● **Material supplied**:
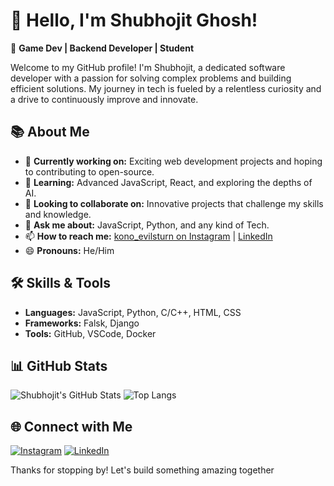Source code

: # 👋 Hello, I'm Shubhojit Ghosh!

🌟 **Game Dev | Backend Developer | Student**

Welcome to my GitHub profile! I'm Shubhojit, a dedicated software developer with a passion for solving complex problems and building efficient solutions. My journey in tech is fueled by a relentless curiosity and a drive to continuously improve and innovate.

## 📚 About Me

- 🔭 **Currently working on:** Exciting web development projects and hoping to contributing to open-source.
- 🌱 **Learning:** Advanced JavaScript, React, and exploring the depths of AI.
- 👯 **Looking to collaborate on:** Innovative projects that challenge my skills and knowledge.
- 💬 **Ask me about:** JavaScript, Python, and any kind of Tech.
- 📫 **How to reach me:** [kono_evilsturn on Instagram](https://instagram.com/kono_evilsturn) | [LinkedIn](https://www.linkedin.com/in/shubhojit-ghosh-571379291/)
- 😄 **Pronouns:** He/Him

## 🛠️ Skills & Tools

- **Languages:** JavaScript, Python, C/C++, HTML, CSS
- **Frameworks:** Falsk, Django 
- **Tools:** GitHub, VSCode, Docker

## 📊 GitHub Stats

![Shubhojit's GitHub Stats](https://github-readme-stats.vercel.app/api?username=Shubhojit-Official&show_icons=true&theme=radical)
![Top Langs](https://github-readme-stats.vercel.app/api/top-langs/?username=Shubhojit-Official&layout=compact&theme=radical)

## 🌐 Connect with Me

[![Instagram](https://img.shields.io/badge/Instagram-%23E4405F.svg?&style=for-the-badge&logo=instagram&logoColor=white)](https://instagram.com/kono_evilsturn)
[![LinkedIn](https://img.shields.io/badge/LinkedIn-%230077B5.svg?&style=for-the-badge&logo=linkedin&logoColor=white)](https://www.linkedin.com/in/shubhojit-ghosh-571379291)

Thanks for stopping by! Let's build something amazing together
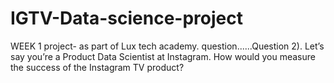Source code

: # IGTV-Data-science-project
WEEK 1 project- as part of Lux tech academy.
question......Question 2). Let’s say you’re a Product Data Scientist at Instagram. How would you measure the success of the Instagram TV product?
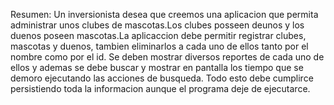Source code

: Resumen:
Un inversionista desea que creemos una aplicacion que permita administrar unos clubes de mascotas.Los clubes posseen deunos y los duenos
poseen mascotas.La aplicaccion debe permitir registrar clubes, mascotas y duenos, tambien eliminarlos a cada uno de ellos tanto por el
nombre como por el id. Se deben mostrar diversos reportes de cada uno de ellos y ademas se debe buscar y mostrar en pantalla los tiempo que
se demoro ejecutando las acciones de busqueda. Todo esto debe cumplirce persistiendo toda la informacion aunque el programa deje de
ejecutarce.
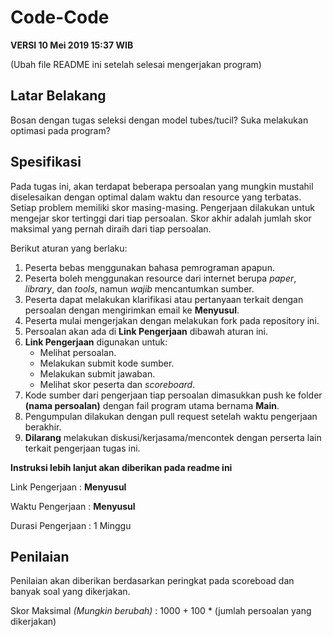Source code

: # Code-Code
**VERSI 10 Mei 2019 15:37 WIB**

(Ubah file README ini setelah selesai mengerjakan program)

## Latar Belakang

Bosan dengan tugas seleksi dengan model tubes/tucil? Suka melakukan optimasi pada program?

## Spesifikasi

Pada tugas ini, akan terdapat beberapa persoalan yang mungkin mustahil diselesaikan dengan optimal dalam waktu dan resource yang terbatas. Setiap problem memiliki skor masing-masing. Pengerjaan dilakukan untuk mengejar skor tertinggi dari tiap persoalan. Skor akhir adalah jumlah skor maksimal yang pernah diraih dari tiap persoalan.

Berikut aturan yang berlaku:
1. Peserta bebas menggunakan bahasa pemrograman apapun.
2. Peserta boleh menggunakan resource dari internet berupa *paper*, *library*, dan *tools*, namun *wajib* mencantumkan sumber.
3. Peserta dapat melakukan klarifikasi atau pertanyaan terkait dengan persoalan dengan mengirimkan email ke **Menyusul**.
4. Peserta mulai mengerjakan dengan melakukan fork pada repository ini.
5. Persoalan akan ada di **Link Pengerjaan** dibawah aturan ini.
6. **Link Pengerjaan** digunakan untuk:
    * Melihat persoalan.
    * Melakukan submit kode sumber.
    * Melakukan submit jawaban. 
    * Melihat skor peserta dan *scoreboard*.
7. Kode sumber dari pengerjaan tiap persoalan dimasukkan push ke folder **(nama persoalan)** dengan fail program utama bernama **Main**.
8. Pengumpulan dilakukan dengan pull request setelah waktu pengerjaan berakhir.
9. **Dilarang** melakukan diskusi/kerjasama/mencontek dengan perserta lain terkait pengerjaan tugas ini.

**Instruksi lebih lanjut akan diberikan pada readme ini**

Link Pengerjaan   : **Menyusul**

Waktu Pengerjaan  : **Menyusul**

Durasi Pengerjaan : 1 Minggu

## Penilaian

Penilaian akan diberikan berdasarkan peringkat pada scoreboad dan banyak soal yang dikerjakan.

Skor Maksimal  *(Mungkin berubah)* : 1000  + 100 * (jumlah persoalan yang dikerjakan)
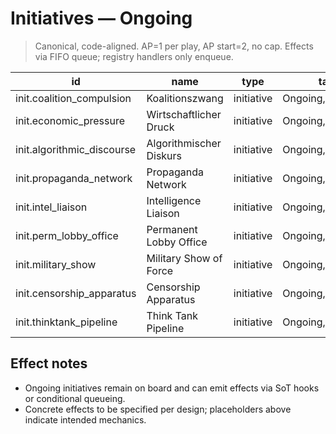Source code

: # Initiatives — Ongoing

> Canonical, code-aligned. AP=1 per play, AP start=2, no cap. Effects via FIFO queue; registry handlers only enqueue.

| id | name | type | tags | hpCost | effectKey | status |
|---|---|---|---|---:|---|---|
| init.coalition_compulsion | Koalitionszwang | initiative | Ongoing,Restriction | 5 | init.coalition_compulsion.lane_rule | pending |
| init.economic_pressure | Wirtschaftlicher Druck | initiative | Ongoing,Aura | 5 | init.economic_pressure.aura_gov+1 | pending |
| init.algorithmic_discourse | Algorithmischer Diskurs | initiative | Ongoing,Media | 5 | init.algorithmic_discourse.media_targets | pending |
| init.propaganda_network | Propaganda Network | initiative | Ongoing,Buff | 5 | init.propaganda_network.buff_public | pending |
| init.intel_liaison | Intelligence Liaison | initiative | Ongoing,Shield | 5 | init.intel_liaison.shield1_per_turn | pending |
| init.perm_lobby_office | Permanent Lobby Office | initiative | Ongoing,AP | 5 | init.perm_lobby_office.ap+1_on_activate | pending |
| init.military_show | Military Show of Force | initiative | Ongoing,Penalty | 6 | init.military_show.penalize_opponent | pending |
| init.censorship_apparatus | Censorship Apparatus | initiative | Ongoing,Deactivate | 6 | init.censorship_apparatus.auto_deactivate_media | pending |
| init.thinktank_pipeline | Think Tank Pipeline | initiative | Ongoing,Draw | 5 | init.thinktank_pipeline.draw1_per_turn | pending |
## Effect notes

- Ongoing initiatives remain on board and can emit effects via SoT hooks or conditional queueing.
- Concrete effects to be specified per design; placeholders above indicate intended mechanics.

● **What is required**: Take the listing above and repeat exactly the lines from the one containing "Berikut aturan yang" through the one containing "5. Persoalan akan", both included.

● **Task answer**:
Berikut aturan yang berlaku:
1. Peserta bebas menggunakan bahasa pemrograman apapun.
2. Peserta boleh menggunakan resource dari internet berupa *paper*, *library*, dan *tools*, namun *wajib* mencantumkan sumber.
3. Peserta dapat melakukan klarifikasi atau pertanyaan terkait dengan persoalan dengan mengirimkan email ke **Menyusul**.
4. Peserta mulai mengerjakan dengan melakukan fork pada repository ini.
5. Persoalan akan ada di **Link Pengerjaan** dibawah aturan ini.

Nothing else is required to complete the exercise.